Domingo, 23 de Noviembre de 2008
Fermín De La Calle | 15/03/2008
Decantarse en rugby por Gales o Francia equivale a elegir entre Sofía Loren o Mónica Belucci (Jude Law o George Clooney para ellas). Siendo bellezas diferentes, ambas resultan arrebatadoras. No es sólo lo que uno ve, es, sobre todo, lo que uno sospecha. Por eso es una gran noticia que el VI Naciones se dirima entre ambos, notables del rugby, Estados Vaticanos del catecismo oval. Más que defender un estilo, predican una fe.
A finales de los 50 Francia rompe a jugar a la mano convirtiendo el césped en terciopelo. El Profesor Mias, monsieur Lucian, aplicó los dictados darwinistas ordenando a su primera línea (Roques-Vigier-Quaglio) erguirse para evitar el contacto rival.
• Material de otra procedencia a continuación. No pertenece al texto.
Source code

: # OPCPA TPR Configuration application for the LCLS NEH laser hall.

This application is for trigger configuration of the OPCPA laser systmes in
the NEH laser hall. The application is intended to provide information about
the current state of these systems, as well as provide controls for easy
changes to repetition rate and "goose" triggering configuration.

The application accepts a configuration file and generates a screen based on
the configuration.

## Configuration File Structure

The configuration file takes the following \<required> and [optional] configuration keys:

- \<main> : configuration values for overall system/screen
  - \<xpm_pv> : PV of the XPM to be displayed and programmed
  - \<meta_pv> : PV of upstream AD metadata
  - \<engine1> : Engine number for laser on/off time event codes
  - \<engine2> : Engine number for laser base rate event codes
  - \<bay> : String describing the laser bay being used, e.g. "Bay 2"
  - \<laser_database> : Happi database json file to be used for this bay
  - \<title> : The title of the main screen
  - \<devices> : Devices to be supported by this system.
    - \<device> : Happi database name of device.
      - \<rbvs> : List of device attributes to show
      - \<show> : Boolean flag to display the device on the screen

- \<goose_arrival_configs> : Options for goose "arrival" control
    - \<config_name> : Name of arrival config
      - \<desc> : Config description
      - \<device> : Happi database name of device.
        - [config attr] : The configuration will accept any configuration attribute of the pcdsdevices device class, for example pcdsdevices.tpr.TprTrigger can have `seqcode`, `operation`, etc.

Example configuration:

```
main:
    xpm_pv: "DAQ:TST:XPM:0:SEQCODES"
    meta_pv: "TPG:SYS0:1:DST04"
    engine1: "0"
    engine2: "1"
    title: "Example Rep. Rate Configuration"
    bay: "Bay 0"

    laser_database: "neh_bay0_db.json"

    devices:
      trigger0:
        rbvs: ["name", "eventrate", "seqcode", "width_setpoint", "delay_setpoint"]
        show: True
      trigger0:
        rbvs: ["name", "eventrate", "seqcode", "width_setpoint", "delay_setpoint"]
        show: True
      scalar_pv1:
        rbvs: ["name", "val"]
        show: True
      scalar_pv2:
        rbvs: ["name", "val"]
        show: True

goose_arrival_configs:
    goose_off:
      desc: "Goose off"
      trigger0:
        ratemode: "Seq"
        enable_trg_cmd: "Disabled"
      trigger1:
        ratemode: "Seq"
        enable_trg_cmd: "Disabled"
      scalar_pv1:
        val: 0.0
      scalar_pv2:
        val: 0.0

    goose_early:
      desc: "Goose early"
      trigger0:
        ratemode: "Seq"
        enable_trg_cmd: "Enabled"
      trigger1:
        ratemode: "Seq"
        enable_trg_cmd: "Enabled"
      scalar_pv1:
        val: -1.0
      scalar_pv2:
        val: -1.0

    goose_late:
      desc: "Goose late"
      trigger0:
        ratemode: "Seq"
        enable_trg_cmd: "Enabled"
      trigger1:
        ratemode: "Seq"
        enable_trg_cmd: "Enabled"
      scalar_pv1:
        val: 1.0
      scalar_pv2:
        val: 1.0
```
Luego Jean Prat perfeccionó un estilo no por estético menos pragmático. Los éxitos obligaron a crear un término para definir el zen sobre el que gravita la grandeur rugbística. Lo bautizaron Flair. Sin significado, sólo flair. Una palabra inofensiva para el diccionario. Como el jogo bonito brasileño o el currismo trianero. Como Sofía...
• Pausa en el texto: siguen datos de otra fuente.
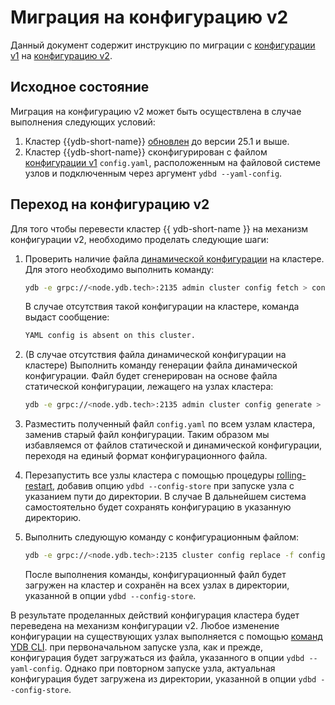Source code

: # Миграция на конфигурацию v2

Данный документ содержит инструкцию по миграции с [конфигурации v1](../before-v25.1/configuration-management/config-overview.md) на [конфигурацию v2](../../../configuration-management/index.md).

## Исходное состояние

Миграция на конфигурацию v2 может быть осуществлена в случае выполнения следующих условий:

1. Кластер {{ydb-short-name}} [обновлен](../../../maintenance/upgrade.md) до версии 25.1 и выше.
1. Кластер {{ydb-short-name}} сконфигурирован с файлом [конфигурации v1](../before-v25.1/configuration-management/config-overview.md#static-config) `config.yaml`, расположенным на файловой системе узлов и подключенным через аргумент `ydbd --yaml-config`.

## Переход на конфигурацию v2

Для того чтобы перевести кластер {{ ydb-short-name }} на механизм конфигурации v2, необходимо проделать следующие шаги:

1. Проверить наличие файла [динамической конфигурации](../before-v25.1/configuration-management/config-overview.md#dynamic-config) на кластере. Для этого необходимо выполнить команду:

    ```bash
    ydb -e grpc://<node.ydb.tech>:2135 admin cluster config fetch > config.yaml
    ```

    В случае отсутствия такой конфигурации на кластере, команда выдаст сообщение:

    ```bash
    YAML config is absent on this cluster.
    ```

1. (В случае отсутствия файла динамической конфигурации на кластере) Выполнить команду генерации файла динамической конфигурации. Файл будет сгенерирован на основе файла статической конфигурации, лежащего на узлах кластера:

    ```bash
    ydb -e grpc://<node.ydb.tech>:2135 admin cluster config generate > config.yaml
    ```

1. Разместить полученный файл `config.yaml` по всем узлам кластера, заменив старый файл конфигурации. Таким образом мы избавляемся от файлов статической и динамической конфигурации, переходя на единый формат конфигурационного файла.

4. Перезапустить все узлы кластера с помощью процедуры [rolling-restart](../../../../maintenance/manual/node_restarting.md), добавив опцию `ydbd --config-store` при запуске узла с указанием пути до директории. В случае В дальнейшем система самостоятельно будет сохранять конфигурацию в указанную директорию.

1. Выполнить следующую команду с конфигурационным файлом:

    ```bash
    ydb -e grpc://<node.ydb.tech>:2135 cluster config replace -f config.yaml
    ```

    После выполнения команды, конфигурационный файл будет загружен на кластер и сохранён на всех узлах в директории, указанной в опции `ydbd --config-store`.


В результате проделанных действий конфигурация кластера будет переведена на механизм конфигурации v2. Любое изменение конфигурации на существующих узлах выполняется с помощью [команд YDB CLI](../update-config.md). при первоначальном запуске узла, как и прежде, конфигурация будет загружаться из файла, указанного в опции `ydbd --yaml-config`. Однако при повторном запуске узла, актуальная конфигурация будет загружена из директории, указанной в опции `ydbd --config-store`.
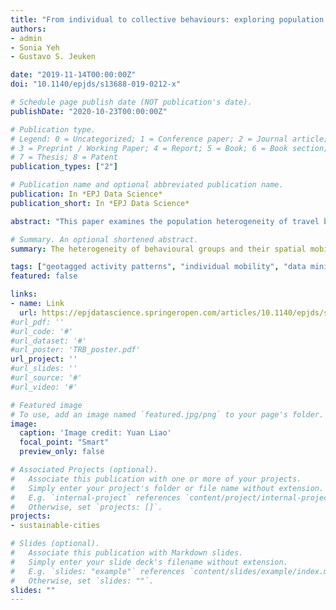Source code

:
 ```yaml
---
title: "From individual to collective behaviours: exploring population heterogeneity of human mobility based on social media data"
authors:
- admin
- Sonia Yeh
- Gustavo S. Jeuken

date: "2019-11-14T00:00:00Z"
doi: "10.1140/epjds/s13688-019-0212-x"

# Schedule page publish date (NOT publication's date).
publishDate: "2020-10-23T00:00:00Z"

# Publication type.
# Legend: 0 = Uncategorized; 1 = Conference paper; 2 = Journal article;
# 3 = Preprint / Working Paper; 4 = Report; 5 = Book; 6 = Book section;
# 7 = Thesis; 8 = Patent
publication_types: ["2"]

# Publication name and optional abbreviated publication name.
publication: In *EPJ Data Science*
publication_short: In *EPJ Data Science*

abstract: "This paper examines the population heterogeneity of travel behaviours from a combined perspective of individual actors and collective behaviours. We use a social media dataset of 652,945 geotagged tweets generated by 2,933 Swedish Twitter users covering an average time span of 3.6 years. No explicit geographical boundaries, such as national borders or administrative boundaries, are applied to the data. We use spatial features, such as geographical characteristics and network properties, and apply a clustering technique to reveal the heterogeneity of geotagged activity patterns. We find four distinct groups of travellers: local explorers (78.0%), local returners (14.4%), global explorers (7.3%), and global returners (0.3%). These groups exhibit distinct mobility characteristics, such as trip distance, diffusion process, percentage of domestic trips, visiting frequency of the most-visited locations, and total number of geotagged locations. Geotagged social media data are gradually being incorporated into travel behaviour studies as user-contributed data sources. While such data have many advantages, including easy access and the flexibility to capture movements across multiple scales (individual, city, country, and globe), more attention is still needed on data validation and identifying potential biases associated with these data. We validate against the data from a household travel survey and find that despite good agreement of trip distances (one-day and long-distance trips), we also find some differences in home location and the frequency of international trips, possibly due to population bias and behaviour distortion in Twitter data. Future work includes identifying and removing additional biases so that results from geotagged activity patterns may be generalised to human mobility patterns. This study explores the heterogeneity of behavioural groups and their spatial mobility including travel and day-to-day displacement. The findings of this paper could be relevant for disease prediction, transport modelling, and the broader social sciences."

# Summary. An optional shortened abstract.
summary: The heterogeneity of behavioural groups and their spatial mobility including travel and day-to-day displacement using Twitter user timelines.

tags: ["geotagged activity patterns", "individual mobility", "data mining", "hierarchical clustering"]
featured: false

links:
- name: Link
  url: https://epjdatascience.springeropen.com/articles/10.1140/epjds/s13688-019-0212-x
#url_pdf: ''
#url_code: '#'
#url_dataset: '#'
#url_poster: 'TRB_poster.pdf'
url_project: ''
#url_slides: ''
#url_source: '#'
#url_video: '#'

# Featured image
# To use, add an image named `featured.jpg/png` to your page's folder.
image:
  caption: 'Image credit: Yuan Liao'
  focal_point: "Smart"
  preview_only: false

# Associated Projects (optional).
#   Associate this publication with one or more of your projects.
#   Simply enter your project's folder or file name without extension.
#   E.g. `internal-project` references `content/project/internal-project/index.md`.
#   Otherwise, set `projects: []`.
projects:
- sustainable-cities

# Slides (optional).
#   Associate this publication with Markdown slides.
#   Simply enter your slide deck's filename without extension.
#   E.g. `slides: "example"` references `content/slides/example/index.md`.
#   Otherwise, set `slides: ""`.
slides: ""
---
```

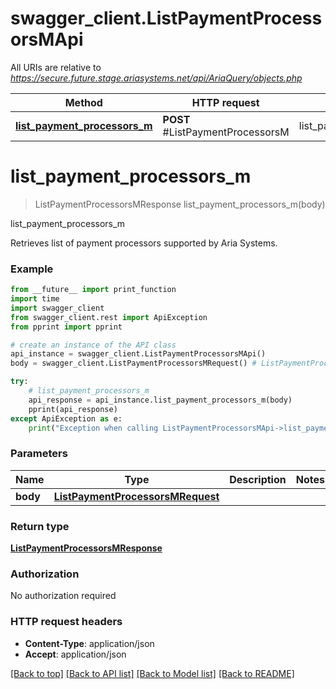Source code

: # swagger_client.ListPaymentProcessorsMApi

All URIs are relative to *https://secure.future.stage.ariasystems.net/api/AriaQuery/objects.php*

Method | HTTP request | Description
------------- | ------------- | -------------
[**list_payment_processors_m**](ListPaymentProcessorsMApi.md#list_payment_processors_m) | **POST** #ListPaymentProcessorsM | list_payment_processors_m


# **list_payment_processors_m**
> ListPaymentProcessorsMResponse list_payment_processors_m(body)

list_payment_processors_m

Retrieves list of payment processors supported by Aria Systems. 

### Example
```python
from __future__ import print_function
import time
import swagger_client
from swagger_client.rest import ApiException
from pprint import pprint

# create an instance of the API class
api_instance = swagger_client.ListPaymentProcessorsMApi()
body = swagger_client.ListPaymentProcessorsMRequest() # ListPaymentProcessorsMRequest | 

try:
    # list_payment_processors_m
    api_response = api_instance.list_payment_processors_m(body)
    pprint(api_response)
except ApiException as e:
    print("Exception when calling ListPaymentProcessorsMApi->list_payment_processors_m: %s\n" % e)
```

### Parameters

Name | Type | Description  | Notes
------------- | ------------- | ------------- | -------------
 **body** | [**ListPaymentProcessorsMRequest**](ListPaymentProcessorsMRequest.md)|  | 

### Return type

[**ListPaymentProcessorsMResponse**](ListPaymentProcessorsMResponse.md)

### Authorization

No authorization required

### HTTP request headers

 - **Content-Type**: application/json
 - **Accept**: application/json

[[Back to top]](#) [[Back to API list]](../README.md#documentation-for-api-endpoints) [[Back to Model list]](../README.md#documentation-for-models) [[Back to README]](../README.md)

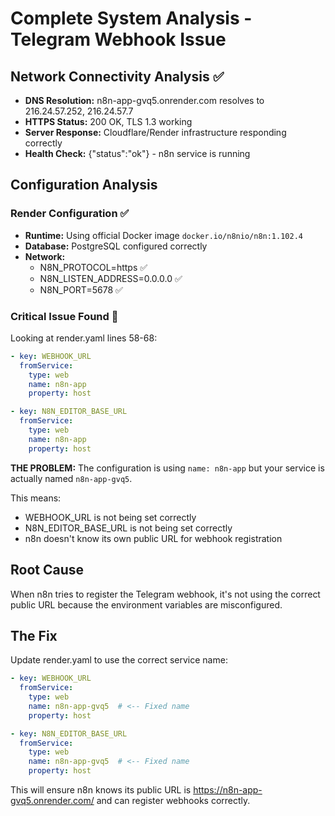 # Complete System Analysis - Telegram Webhook Issue

## Network Connectivity Analysis ✅
- **DNS Resolution:** n8n-app-gvq5.onrender.com resolves to 216.24.57.252, 216.24.57.7
- **HTTPS Status:** 200 OK, TLS 1.3 working
- **Server Response:** Cloudflare/Render infrastructure responding correctly
- **Health Check:** {"status":"ok"} - n8n service is running

## Configuration Analysis 

### Render Configuration ✅
- **Runtime:** Using official Docker image `docker.io/n8nio/n8n:1.102.4`
- **Database:** PostgreSQL configured correctly
- **Network:** 
  - N8N_PROTOCOL=https ✅
  - N8N_LISTEN_ADDRESS=0.0.0.0 ✅
  - N8N_PORT=5678 ✅

### Critical Issue Found 🚨
Looking at render.yaml lines 58-68:

```yaml
- key: WEBHOOK_URL
  fromService:
    type: web
    name: n8n-app
    property: host

- key: N8N_EDITOR_BASE_URL
  fromService:
    type: web
    name: n8n-app
    property: host
```

**THE PROBLEM:** The configuration is using `name: n8n-app` but your service is actually named `n8n-app-gvq5`.

This means:
- WEBHOOK_URL is not being set correctly
- N8N_EDITOR_BASE_URL is not being set correctly
- n8n doesn't know its own public URL for webhook registration

## Root Cause
When n8n tries to register the Telegram webhook, it's not using the correct public URL because the environment variables are misconfigured.

## The Fix
Update render.yaml to use the correct service name:

```yaml
- key: WEBHOOK_URL
  fromService:
    type: web
    name: n8n-app-gvq5  # <-- Fixed name
    property: host

- key: N8N_EDITOR_BASE_URL
  fromService:
    type: web
    name: n8n-app-gvq5  # <-- Fixed name
    property: host
```

This will ensure n8n knows its public URL is https://n8n-app-gvq5.onrender.com/ and can register webhooks correctly.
No lejos de allí un sabio galés extrajo de los escarpados valles de sus mineras tierras la esencia rugbística de su pueblo. El tipo era Carwyn James y el resultado, la mejor selección de la historia, la Gales de los 70: John, Edwards, Davies, JPR, JJ, Bennet... Houdini y Copperfield habrían sido suplentes en un equipo al que James bendecía con una festiva arenga: "Salgan ahí y muestren al mundo lo que nosotros ya conocemos". Jamás nadie exhibió un rugby tan exuberante. Eran crooners que escondían el smoking bajo la zamarra. Mezcla de genialidad y divertimento, su escuela quedó definida por el término galés hwyl. Un palabra inofensiva para el diccionario. Como Mónica...
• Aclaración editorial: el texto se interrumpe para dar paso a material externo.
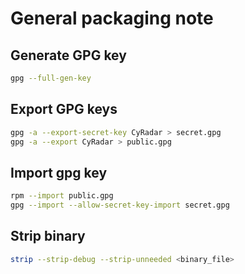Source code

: # General packaging note

## Generate GPG key

```bash
gpg --full-gen-key
```

## Export GPG keys

```bash
gpg -a --export-secret-key CyRadar > secret.gpg
gpg -a --export CyRadar > public.gpg
```

## Import gpg key

```bash
rpm --import public.gpg
gpg --import --allow-secret-key-import secret.gpg
```

## Strip binary

```bash
strip --strip-debug --strip-unneeded <binary_file>
```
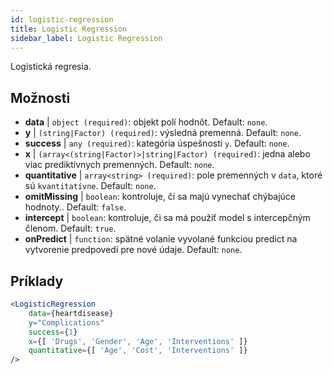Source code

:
 ```yaml
---
id: logistic-regression
title: Logistic Regression
sidebar_label: Logistic Regression
---
```


Logistická regresia.

## Možnosti

* __data__ | `object (required)`: objekt polí hodnôt. Default: `none`.
* __y__ | `(string|Factor) (required)`: výsledná premenná. Default: `none`.
* __success__ | `any (required)`: kategória úspešnosti `y`. Default: `none`.
* __x__ | `(array<(string|Factor)>|string|Factor) (required)`: jedna alebo viac prediktívnych premenných. Default: `none`.
* __quantitative__ | `array<string> (required)`: pole premenných v `data`, ktoré sú `kvantitatívne`. Default: `none`.
* __omitMissing__ | `boolean`: kontroluje, či sa majú vynechať chýbajúce hodnoty.. Default: `false`.
* __intercept__ | `boolean`: kontroluje, či sa má použiť model s intercepčným členom. Default: `true`.
* __onPredict__ | `function`: spätné volanie vyvolané funkciou predict na vytvorenie predpovedí pre nové údaje. Default: `none`.


## Príklady

```jsx live
<LogisticRegression 
    data={heartdisease} 
    y="Complications"
    success={1}
    x={[ 'Drugs', 'Gender', 'Age', 'Interventions' ]}
    quantitative={[ 'Age', 'Cost', 'Interventions' ]}
/>
```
Si los 60 fueron galos y los 70 galeses, en los 80 Sella y Blanco portaron el cetro. 30 años de beluga y champagne aplastados en los 90 por el pick and go inglés. "Los riñones pisotearon la bella inconsistencia", advirtió L'Équipe poéticamente. Fueron años tenebrosos, de rugby prosaico. Gales, rebautizada como Los pollos sin cabeza por un diario inglés, perdió el oremus. Y Francia se cambió de acera: prefirió la testosterona a la bilirrubina. Pero Gatland y Lievremont les han devuelto el kharma. El primero ha ordenado el caos priorizando el coraje de su delantera, la magia de Shane Willians y el talento de Hook. El galo ha recuperado el porte altivo de su rugby.
Hoy en el Millenium se escenificará una oda al rugby. Francia está obligada a jugar al galope y vencer por más de 20 puntos para celebrar algo más que el regreso del champagne a sus bodegas. Pero Gales acaricia el Grand Slam. Gane quien gane, vencerá el rugby. Tras un Mundial gobernado por los orcos, en el VI Naciones saldrán victorioso hobbits y elfos. El rugby retorna a su punto G. Regresa la primavera. Y con ella, Sofía Loren. O Mónica Belucci. O quizás ambas.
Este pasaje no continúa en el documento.